The judge said there were several ways that Ben-Uliel could have established direct eye contact with him, adding that he “regretted having proposed options that restricted women.” Droyan-Gamliel wrote in his ruling that “Today we exile women from the center of the courtroom and make them cling to the wall, and tomorrow the appellant will demand that the state be represented only by a male," adding that such a lack of respect for the court cannot go unanswered.

The firebombed home of the Dawabshe family in Duma, the West Bank, 2015. Credit: Abed Omar Qusini / REUTERS

Ben-Uliel’s attorney, Chai Hever of the right-wing Honenu organization, said his client had requested to close his eyes during the proceedings without removing any women from the room. Hever offered to stand in front of Ben-Uliel so as to obstruct his view of any women, but his client refused.

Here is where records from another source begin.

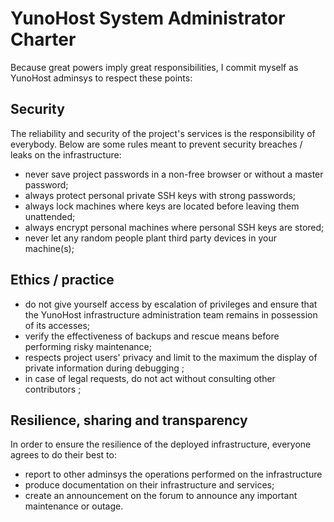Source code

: # YunoHost System Administrator Charter

Because great powers imply great responsibilities, I commit myself as YunoHost adminsys to respect these points:

## Security
The reliability and security of the project's services is the responsibility of everybody. Below are some rules meant to prevent security breaches / leaks on the infrastructure:

 * never save project passwords in a non-free browser or without a master password;
 * always protect personal private SSH keys with strong passwords;
 * always lock machines where keys are located before leaving them unattended;
 * always encrypt personal machines where personal SSH keys are stored;
 * never let any random people plant third party devices in your machine(s);


## Ethics / practice

 * do not give yourself access by escalation of privileges and ensure that the YunoHost infrastructure administration team remains in possession of its accesses;
 * verify the effectiveness of backups and rescue means before performing risky maintenance;
 * respects project users' privacy and limit to the maximum the display of private information during debugging ;
 * in case of legal requests, do not act without consulting other contributors ;



## Resilience, sharing and transparency
In order to ensure the resilience of the deployed infrastructure, everyone agrees to do their best to:

 * report to other adminsys the operations performed on the infrastructure
 * produce documentation on their infrastructure and services;
 * create an announcement on the forum to announce any important maintenance or outage.
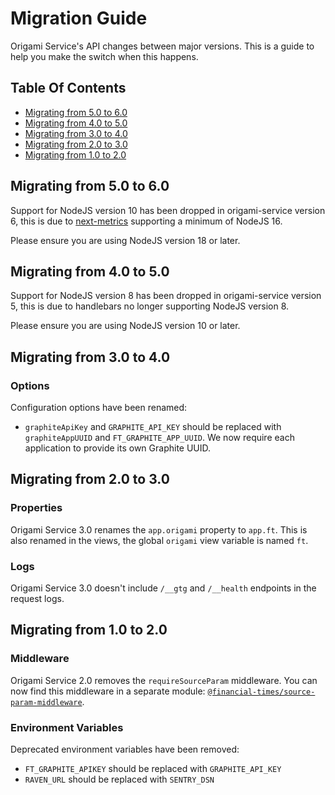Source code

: 
Migration Guide
===============

Origami Service's API changes between major versions. This is a guide to help you make the switch when this happens.


Table Of Contents
-----------------

  - [Migrating from 5.0 to 6.0](#migrating-from-50-to-60)
  - [Migrating from 4.0 to 5.0](#migrating-from-40-to-50)
  - [Migrating from 3.0 to 4.0](#migrating-from-30-to-40)
  - [Migrating from 2.0 to 3.0](#migrating-from-20-to-30)
  - [Migrating from 1.0 to 2.0](#migrating-from-10-to-20)

Migrating from 5.0 to 6.0
-------------------------

Support for NodeJS version 10 has been dropped in origami-service version 6, this is due to [next-metrics](https://github.com/Financial-Times/next-metrics/tree/main) supporting a minimum of NodeJS 16.

Please ensure you are using NodeJS version 18 or later.

Migrating from 4.0 to 5.0
-------------------------

Support for NodeJS version 8 has been dropped in origami-service version 5, this is due to handlebars no longer supporting NodeJS version 8.

Please ensure you are using NodeJS version 10 or later.


Migrating from 3.0 to 4.0
-------------------------

### Options

Configuration options have been renamed:

  - `graphiteApiKey` and `GRAPHITE_API_KEY` should be replaced with `graphiteAppUUID` and `FT_GRAPHITE_APP_UUID`. We now require each application to provide its own Graphite UUID.


Migrating from 2.0 to 3.0
-------------------------

### Properties

Origami Service 3.0 renames the `app.origami` property to `app.ft`. This is also renamed in the views, the global `origami` view variable is named `ft`.

### Logs

Origami Service 3.0 doesn't include `/__gtg` and `/__health` endpoints in the request logs.


Migrating from 1.0 to 2.0
-------------------------

### Middleware

Origami Service 2.0 removes the `requireSourceParam` middleware. You can now find this middleware in a separate module: [`@financial-times/source-param-middleware`](https://github.com/Financial-Times/source-param-middleware).

### Environment Variables

Deprecated environment variables have been removed:

  - `FT_GRAPHITE_APIKEY` should be replaced with `GRAPHITE_API_KEY`
  - `RAVEN_URL` should be replaced with `SENTRY_DSN`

The attorney said he expects “that there would be a separation between the legal issue and the person’s behavior,” but added that he “can understand and respect the judge’s wish to express his grievances against anything that could be interpreted as excluding women or any other population group.”

Hever added that "the population is diverse in Israel and there are also women who completely cover up their body except for their eyes. Why have they never been asked to show their entire faces in court? My client didn’t ask for anyone to do anything and for as long as we are speaking about his beliefs, they ought to be respected, even if they raise a certain challenge.”

Ben-Uliel’s trial is still ongoing, with closing arguments slated to begin next Sunday.